By: Steve “Brownie” Brown, On Air Personality on WERK-FM—

Sometime during the first week of June last year, Mr. J Chapman, CEO of Woof Boom Radio, asked me if I would share some of my experiences in radio on the Woof Boom Radio blog. I told him I would be honored…and I meant it. I have often said that the first day I walked into WLBC as an employee, I fell in complete love with broadcasting; and now, some 50 years later, I feel exactly the same way. Put me in a studio. Give me a microphone…and I am HOME. The fact that I get to continue broadcasting, and do that broadcasting with the Woof Boom Radio family is icing on the cake. See, many radio stations are owned by businessmen and women, but Woof Boom is owned and operated by a Broadcaster; BIG difference!

This WLBC publicity photo was taken about 1949. Dad is second from left.
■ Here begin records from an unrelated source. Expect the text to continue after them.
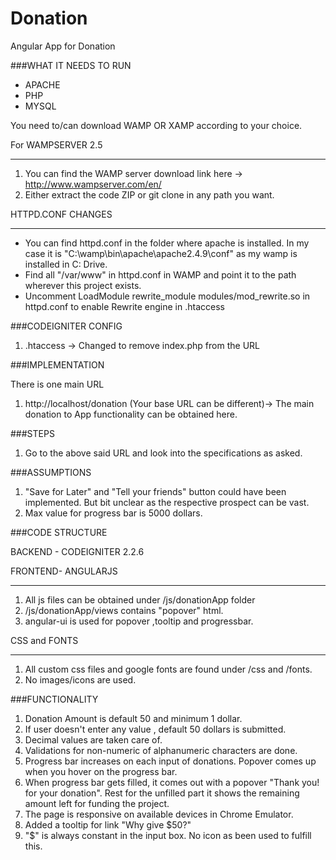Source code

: # Donation
Angular App for Donation

###WHAT IT NEEDS TO RUN

* APACHE
* PHP
* MYSQL

You need to/can download WAMP OR XAMP according to your choice.

For WAMPSERVER 2.5
****
1. You can find the WAMP server download link here -> http://www.wampserver.com/en/ 
2. Either extract the code ZIP or git clone in any path you want.

HTTPD.CONF CHANGES
****

* You can find httpd.conf in the folder where apache is installed. In my case it is "C:\wamp\bin\apache\apache2.4.9\conf\" as my wamp is installed in C: Drive.
* Find all "/var/www" in httpd.conf in WAMP and point it to the path wherever this project exists. 
* Uncomment LoadModule rewrite_module modules/mod_rewrite.so in httpd.conf to enable Rewrite engine in .htaccess


###CODEIGNITER CONFIG

1. .htaccess -> Changed to remove index.php from the URL

###IMPLEMENTATION

There is one main URL

1. http://localhost/donation (Your base URL can be different)-> The main donation to App functionality can be obtained here.


###STEPS

1. Go to the above said URL and look into the specifications as asked.

###ASSUMPTIONS

1. "Save for Later" and "Tell your friends" button could have been implemented. But bit unclear as the respective prospect can be vast.
2. Max value for progress bar is 5000 dollars.

###CODE STRUCTURE

BACKEND - CODEIGNITER 2.2.6

FRONTEND- ANGULARJS
****

1. All js files can be obtained under /js/donationApp folder
2. /js/donationApp/views contains "popover" html.
3. angular-ui is used for popover ,tooltip and progressbar.

CSS and FONTS
****

1. All custom css files and google fonts are found under /css and /fonts.
2. No images/icons are used.

###FUNCTIONALITY

1. Donation Amount is default 50 and minimum 1 dollar.
2. If user doesn't enter any value , default 50 dollars is submitted.
3. Decimal values are taken care of.
4. Validations for non-numeric of alphanumeric characters are done.
5. Progress bar increases on each input of donations. Popover comes up when you hover on the progress bar.
6. When progress bar gets filled, it comes out with a popover "Thank you! for your donation". Rest for the unfilled part it shows the remaining amount left for funding the project.
7. The page is responsive on available devices in Chrome Emulator.
8. Added a tooltip for link "Why give $50?"
9. "$" is always constant in the input box. No icon as been used to fulfill this.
I was first exposed to broadcasting at about six years of age, (1953). My dad, Virgil, and his brothers, Bobby, Donald, Freddy, and Walter, had a gospel singing group called…are ya ready? The Brown Brothers! My cousin Carol was the pianist. The boys had a fifteen-minute program that aired every Saturday morning on AM 1340 WLBC. Dad would let me tag along if I promised to sit quietly during the broadcast.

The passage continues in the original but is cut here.